WHAT YOU WILL DO: Report all lines in the records that hold the string "Linux".

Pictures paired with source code
◇ ◇ ◇ ◇
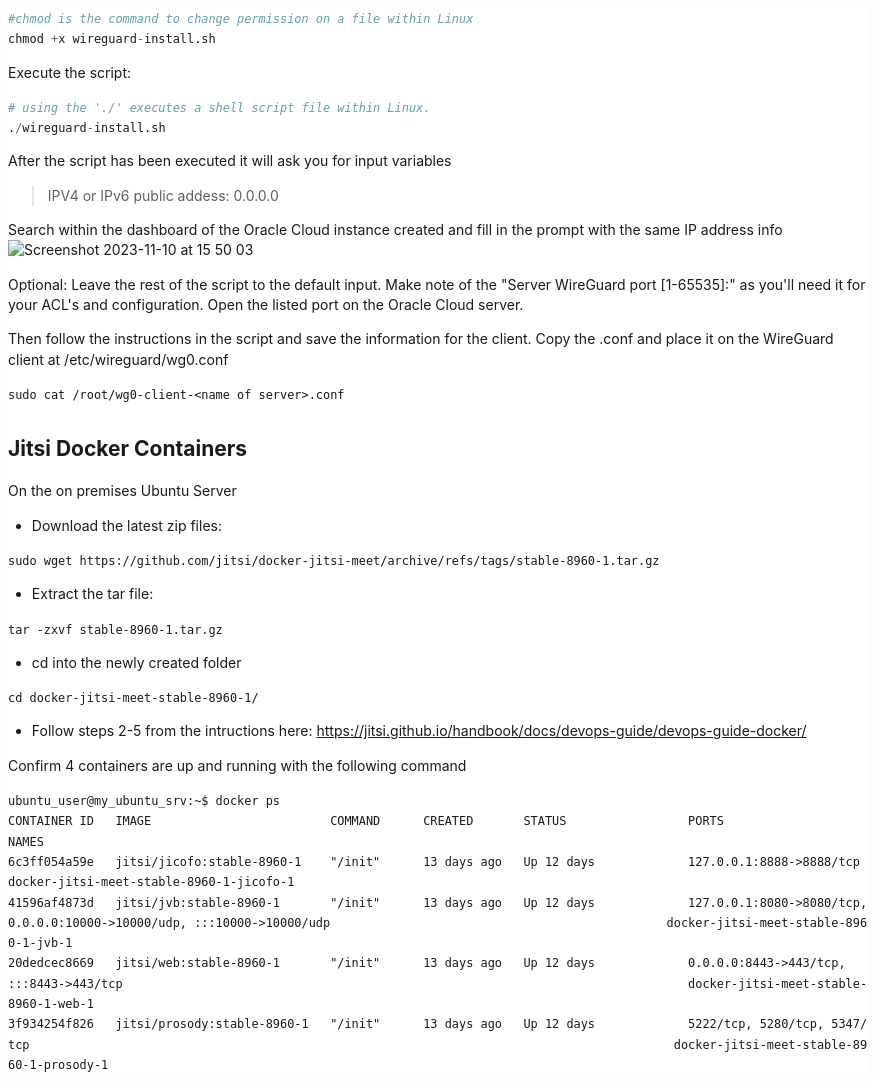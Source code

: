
 ```python
#chmod is the command to change permission on a file within Linux
chmod +x wireguard-install.sh
```
Execute the script:
```python
# using the './' executes a shell script file within Linux.
./wireguard-install.sh
```
After the script has been executed it will ask you for input variables
> IPV4 or IPv6 public addess: 0.0.0.0

Search within the dashboard of the Oracle Cloud instance created and fill in the prompt with the same IP address info
![Screenshot 2023-11-10 at 15 50 03](https://github.com/mark76ped/Infrastructure/assets/52715459/3d1ed478-4a3b-4415-99e2-b298e6d79e8a)

Optional: Leave the rest of the script to the default input.
Make note of the "Server WireGuard port [1-65535]:" as you'll need it for your ACL's and configuration.
Open the listed port on the Oracle Cloud server.

Then follow the instructions in the script and save the information for the client. Copy the .conf and place it on the WireGuard client at /etc/wireguard/wg0.conf
```
sudo cat /root/wg0-client-<name of server>.conf
```

## Jitsi Docker Containers 
On the on premises Ubuntu Server 
  -  Download the latest zip files:
```
sudo wget https://github.com/jitsi/docker-jitsi-meet/archive/refs/tags/stable-8960-1.tar.gz
```
-  Extract the tar file:
```
tar -zxvf stable-8960-1.tar.gz
```
-  cd into the newly created folder
```
cd docker-jitsi-meet-stable-8960-1/
```
-  Follow steps 2-5 from the intructions here: https://jitsi.github.io/handbook/docs/devops-guide/devops-guide-docker/

Confirm 4 containers are up and running with the following command
```
ubuntu_user@my_ubuntu_srv:~$ docker ps
CONTAINER ID   IMAGE                         COMMAND      CREATED       STATUS                 PORTS                                                                                                                 NAMES
6c3ff054a59e   jitsi/jicofo:stable-8960-1    "/init"      13 days ago   Up 12 days             127.0.0.1:8888->8888/tcp                                                                                              docker-jitsi-meet-stable-8960-1-jicofo-1
41596af4873d   jitsi/jvb:stable-8960-1       "/init"      13 days ago   Up 12 days             127.0.0.1:8080->8080/tcp, 0.0.0.0:10000->10000/udp, :::10000->10000/udp                                               docker-jitsi-meet-stable-8960-1-jvb-1
20dedcec8669   jitsi/web:stable-8960-1       "/init"      13 days ago   Up 12 days             0.0.0.0:8443->443/tcp, :::8443->443/tcp                                                                               docker-jitsi-meet-stable-8960-1-web-1
3f934254f826   jitsi/prosody:stable-8960-1   "/init"      13 days ago   Up 12 days             5222/tcp, 5280/tcp, 5347/tcp                                                                                          docker-jitsi-meet-stable-8960-1-prosody-1
```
◇ ◇ ◇ ◇
EXERCISE RESPONSE:
#chmod is the command to change permission on a file within Linux
# using the './' executes a shell script file within Linux.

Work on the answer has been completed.